Chondrocytes stimulated with IL-1β significantly increased the expression of nitrite, iNOS, COX-2, and TNF-α compared to unstimulated chondrocytes. , iNOS, COX-2 and TNF-α expressions were inhibited in a dose-dependent manner (FIGS. 2 and 3). These results suggest that 3,5-diCQA has a strong anti-inflammatory effect on the IL-1β-induced inflammatory response in rat primary chondrocytes.

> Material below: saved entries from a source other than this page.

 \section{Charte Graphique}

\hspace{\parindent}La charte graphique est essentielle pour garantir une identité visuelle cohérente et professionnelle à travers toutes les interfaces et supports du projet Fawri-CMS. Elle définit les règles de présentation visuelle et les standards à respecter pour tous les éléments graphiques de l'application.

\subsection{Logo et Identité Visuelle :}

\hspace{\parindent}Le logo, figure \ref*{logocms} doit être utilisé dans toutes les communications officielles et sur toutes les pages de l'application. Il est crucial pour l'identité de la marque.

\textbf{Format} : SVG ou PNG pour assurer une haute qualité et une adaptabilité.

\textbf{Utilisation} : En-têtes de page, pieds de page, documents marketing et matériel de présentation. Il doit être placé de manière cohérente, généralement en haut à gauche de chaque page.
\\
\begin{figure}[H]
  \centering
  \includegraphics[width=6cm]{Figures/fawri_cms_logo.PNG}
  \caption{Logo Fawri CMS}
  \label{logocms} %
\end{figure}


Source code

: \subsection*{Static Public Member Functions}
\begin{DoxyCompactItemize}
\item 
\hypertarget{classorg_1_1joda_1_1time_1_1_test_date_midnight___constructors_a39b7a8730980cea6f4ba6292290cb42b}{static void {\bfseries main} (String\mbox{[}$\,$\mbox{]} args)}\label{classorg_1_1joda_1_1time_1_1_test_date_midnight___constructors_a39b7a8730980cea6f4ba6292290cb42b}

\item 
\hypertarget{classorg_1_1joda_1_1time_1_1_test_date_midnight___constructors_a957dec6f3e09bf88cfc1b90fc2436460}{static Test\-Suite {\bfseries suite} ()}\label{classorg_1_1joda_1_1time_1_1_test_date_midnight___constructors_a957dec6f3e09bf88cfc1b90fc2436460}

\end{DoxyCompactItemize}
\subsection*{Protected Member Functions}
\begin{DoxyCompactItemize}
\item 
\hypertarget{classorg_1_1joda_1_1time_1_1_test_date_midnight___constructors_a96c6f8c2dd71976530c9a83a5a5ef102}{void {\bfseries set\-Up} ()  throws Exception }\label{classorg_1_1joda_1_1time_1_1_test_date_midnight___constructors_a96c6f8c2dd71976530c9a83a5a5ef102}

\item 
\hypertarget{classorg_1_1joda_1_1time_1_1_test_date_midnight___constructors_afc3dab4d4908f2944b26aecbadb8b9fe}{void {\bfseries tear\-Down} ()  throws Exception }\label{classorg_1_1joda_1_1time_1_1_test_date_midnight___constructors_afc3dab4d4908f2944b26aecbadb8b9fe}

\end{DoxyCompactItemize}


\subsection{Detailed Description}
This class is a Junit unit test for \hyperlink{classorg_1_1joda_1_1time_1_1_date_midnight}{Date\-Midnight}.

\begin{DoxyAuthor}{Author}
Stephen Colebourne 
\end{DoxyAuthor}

3. Inhibition of IL-1β-induced MMP-1, MMP-3, MMP-13, and ADAMTS4 by 3,5-diCQA in rat primary chondrocytes

Degradation of cartilage matrix by activation of matrix degrading enzymes such as MMPs and ADAMTS4, an aggrecanase, is a typical feature of osteoarthritis. Therefore, the present inventors confirmed the effect of 3,5-diCQA on the expression of MMP-1, MMP-3, MMP-13 and ADAMTS4 induced by IL-1β in white paper primary chondrocytes.

The inventors found that the protein expression of MMP-1, MMP-3, MMP-13, and ADAMTS4 increased in chondrocytes stimulated with IL-1β compared to the control group, but the activity was significant in chondrocytes pretreated with 3,5-diCQA. It was observed that it was inhibited (FIGS. 4 and 5).

In addition, through gelatin zymography performed to analyze MMP-1, MMP-3 and MMP-13 activities, IL-1β treatment significantly increased the secretion of these enzymes and their gelatinolytic activity, but 3 It was confirmed that ,5-diCQA was inhibited in a dose-dependent manner by pretreatment (FIG. 6). This suggests that 3,5-diCQA reduced the expression of IL-1β-induced matrix degrading enzymes.

Claims (2)

A pharmaceutical composition for preventing or treating osteoarthritis, comprising 3,5-dicaffeoylquinic acid (diCQA) or a pharmaceutically acceptable salt thereof.
A food composition for preventing or improving osteoarthritis, comprising 3,5-dicaffeoylquinic acid (diCQA) or a pharmaceutically acceptable salt thereof.